Bringing your dog to the national park
A dog's hunting instinct is quite natural
Anything that moves triggers a dog's very own hunting instinct. Very few can resist it. The hunting instinct is simply unavoidable, otherwise a dog would not be a dog. Naturally, a good upbringing counteracts this. But it is not obvious to a dog or a person how successful a "Heel!" command will be. A leash remains the only reliable protection for the wild animals. Red deer and fallow deer, wild boar, fox and hare, they all leave their traces for the dog's sensitive nose and are massively disturbed by dogs on the prowl. For example, when rearing their young in spring and summer. The well-hidden young animals or clutches are easy prey.
To protect the bird world
A dog taking a cool bath nearby or exploring the beach has devastating consequences for breeding and resting birds, especially if the "duck hunting" mode is suddenly activated. There is therefore no freedom for dogs in the national park's waters. This is where the domain of water birds begins.
Winter rest for deer and stag
In autumn, it's not only resting birds that need maximum energy reserves to fly on, the mating season of the deer also uses up all their reserves.
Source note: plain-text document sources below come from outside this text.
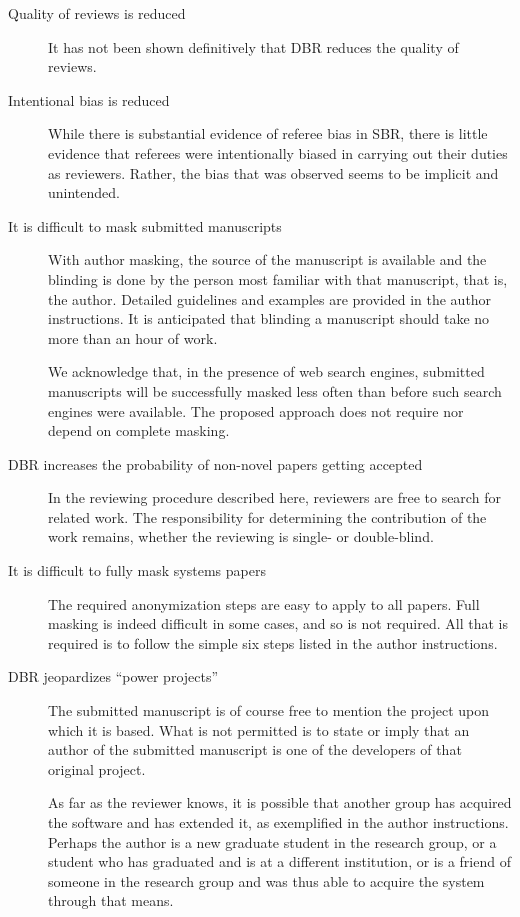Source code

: \documentclass[acmtods,acmnow]{acmtrans2m}
\begin{document}
\begin{description}
\item[Quality of reviews is reduced] It has not been shown definitively that
DBR reduces the quality of reviews.

\item[Intentional bias is reduced] While there is substantial evidence of
referee bias in SBR, there is little evidence that referees were
intentionally biased in carrying out their duties as reviewers. Rather, the
bias that was observed seems to be implicit and unintended.

\item[It is difficult to mask submitted manuscripts]
With author masking, the source of the manuscript is available and the
blinding is done by the person most familiar with that manuscript, that is, the
author. Detailed guidelines and examples are provided in the author
instructions. It is anticipated that blinding a manuscript should take no
more than an hour of work.

We acknowledge that, in the presence of web search engines, submitted
manuscripts will be successfully masked less often than before such search
engines were available. The proposed approach does not require nor depend
on complete masking.

\item[DBR increases the probability of non-novel papers getting accepted]
In the reviewing procedure described here, reviewers are free to search for
related work. The responsibility for determining the contribution of the
work remains, whether the reviewing is single- or double-blind.

\item[It is difficult to fully mask systems papers]
The required anonymization steps are easy to apply to all papers. Full
masking is indeed difficult in some cases, and so is not required. All that
is required is to follow the simple six steps listed in the author instructions.

\item[DBR jeopardizes ``power projects'']
The submitted manuscript is of course free to mention the project upon which
it is based. What is not permitted is to state or imply that an author of
the submitted manuscript is one of the developers of that original
project.

As far as the reviewer knows, it is possible that another group has acquired the
software and has extended it, as exemplified in the author instructions.
Perhaps the author is a new graduate student in the research group,
or a student who has graduated and is at a different institution, or is a
friend of someone in the research group and was thus able to acquire the
system through that means.


\end{description}
\end{document}
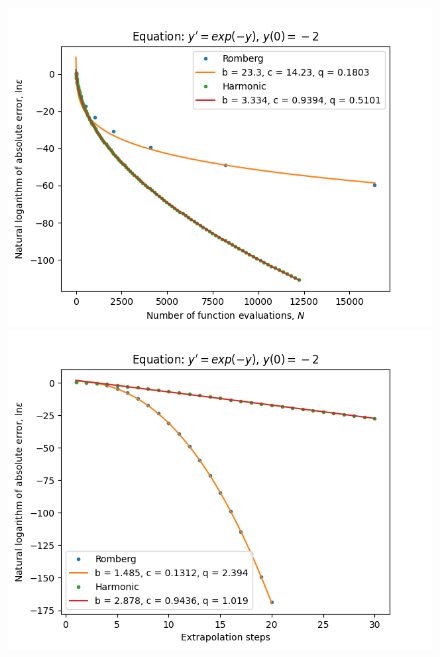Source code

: \begin{figure}[H]
\centering
\begin{minipage}{0.45\textwidth}
\centering
\includegraphics[scale=0.45]{../results/emr_plots/ln_em2_hp_trend.png}
\end{minipage}
\begin{minipage}{0.45\textwidth}
\centering
\includegraphics[scale=0.45]{../results/emr_plots/ln_em2_hp_steps.png}
\end{minipage}
\end{figure}

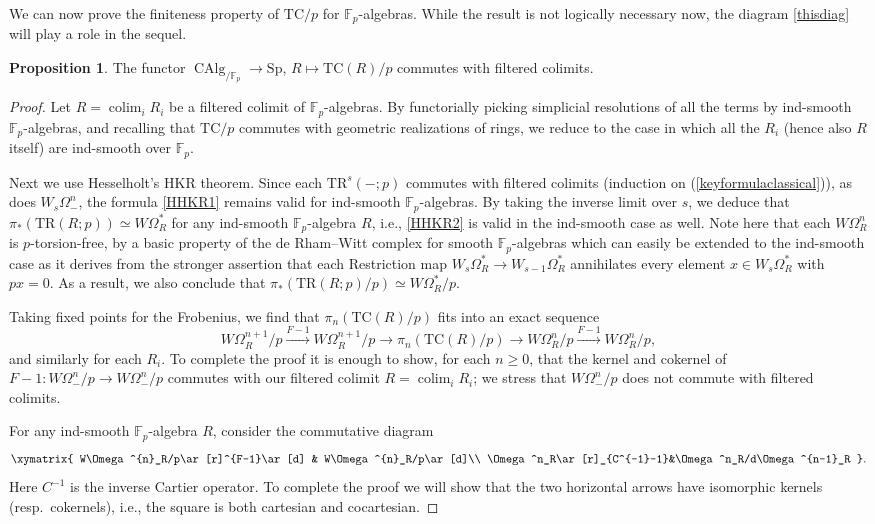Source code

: \documentclass{amsart}
\newcommand{\Sp}{\mathrm{Sp}}
\theoremstyle{definition}
\newtheorem{proposition}[definition]{Proposition}
\newcommand{\bb}{\mathbb}
\newcommand{\To}{\longrightarrow}
\newcommand{\op}{\operatorname}
\newcommand{\xto}{\xrightarrow}
\newcommand{\TR}{\mathrm{TR}}
\newcommand{\TC}{\mathrm{TC}}
\begin{document}
We can now prove the finiteness property of $\TC/p$ for $\mathbb{F}_p$-algebras. 
While the result is not logically necessary now, the diagram \eqref{thisdiag}
will play a role in the sequel. 


\begin{proposition}
The functor $\op{CAlg}_{/\bb F_p}\to\Sp$, $R\mapsto \TC(R)/p$ commutes with filtered colimits.
\end{proposition}


\begin{proof}
Let $R=\op{colim}_iR_i$ be a filtered colimit of $\bb F_p$-algebras. By functorially picking simplicial resolutions of all the terms by ind-smooth $\bb F_p$-algebras, and recalling that $\TC/p$ commutes with geometric realizations of rings, we reduce to the case in which all the $R_i$ (hence also $R$ itself) are ind-smooth over $\bb F_p$.

Next we use Hesselholt's HKR theorem. Since each $\TR^s(-;p)$
commutes with filtered colimits (induction on (\ref{keyformulaclassical})), as
does $W_s\Omega^n_{-}$, the formula \eqref{HHKR1} remains valid for ind-smooth $\bb
F_p$-algebras. By taking the inverse limit over $s$,  we deduce that
$\pi_*(\TR(R;p)) \simeq W\Omega_R^*$ for any ind-smooth $\bb F_p$-algebra $R$,
i.e., \eqref{HHKR2} is valid in the ind-smooth case as well.
Note here that each $W\Omega_R^n$ is $p$-torsion-free, by a basic property of
the de Rham--Witt complex for smooth $\mathbb{F}_p$-algebras \cite[Cor.~I.3.6]{illusie-derham-witt} which can easily be extended to the ind-smooth case as it
derives from the stronger assertion that each Restriction map $W_s \Omega_R^{\ast} \to
W_{s-1} \Omega_R^{\ast}$ annihilates every element $x \in W_s \Omega_R^{\ast}$
with $px  = 0$.
As a result, we also conclude that 
$\pi_* ( \TR(R; p)/p) \simeq W \Omega_R^{\ast}/p$.  

Taking fixed points for the Frobenius, 
we find that $\pi_n(\TC(R)/p)$ fits into an exact sequence
\[W\Omega^{n+1}_R/p\xto{F-1}W\Omega^{n+1}_R/p\To \pi_n(\TC(R)/p)\To
W\Omega^{n}_R/p\xto{F-1}W\Omega^{n}_R/p,\] and similarly for each $R_i$. To complete the proof it is enough to show, for each $n\ge0$, that the kernel and cokernel of $F-1:W\Omega^{n}_-/p\to W\Omega^{n}_-/p$ commutes with our filtered colimit $R=\op{colim}_iR_i$; we stress that $W\Omega^{n}_-/p$ does not commute with filtered colimits.

For any ind-smooth $\bb F_p$-algebra $R$, consider the commutative diagram
 \begin{equation} \label{thisdiag}\xymatrix{
W\Omega^{n}_R/p\ar[r]^{F-1}\ar[d] & W\Omega^{n}_R/p\ar[d]\\
\Omega^n_R\ar[r]_{C^{-1}-1}&\Omega^n_R/d\Omega^{n-1}_R
}. \end{equation} 
Here $C^{-1}$ is the inverse Cartier operator. 
To complete the proof we will show that the two horizontal arrows have isomorphic kernels (resp.\ cokernels), i.e., the square is both cartesian and cocartesian.





\end{proof}
\end{document}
Every sprint to escape uses up a lot of strength and always has consequences, all year round, especially when the animals are in hibernation.
For some non-dog-loving two-legged national park guests, the free-roaming four-legged friend can also cause stress. Not everyone likes to play on their get-away to the countryside and some nature lovers prefer to enjoy the sanderlings on the drift line. Rex and friends can't help it - whoever is on the other end of the lead is responsible.
Last but not least: Please no poop bags in the protected area
With the dog on the path and on a leash, there is nothing to prevent you visiting the Baltic Sea, the Darsswald forest or the Bodden. The dog's leftovers are best disposed of away from the path without using a bag. If a bag is used, it has no place in the protected area.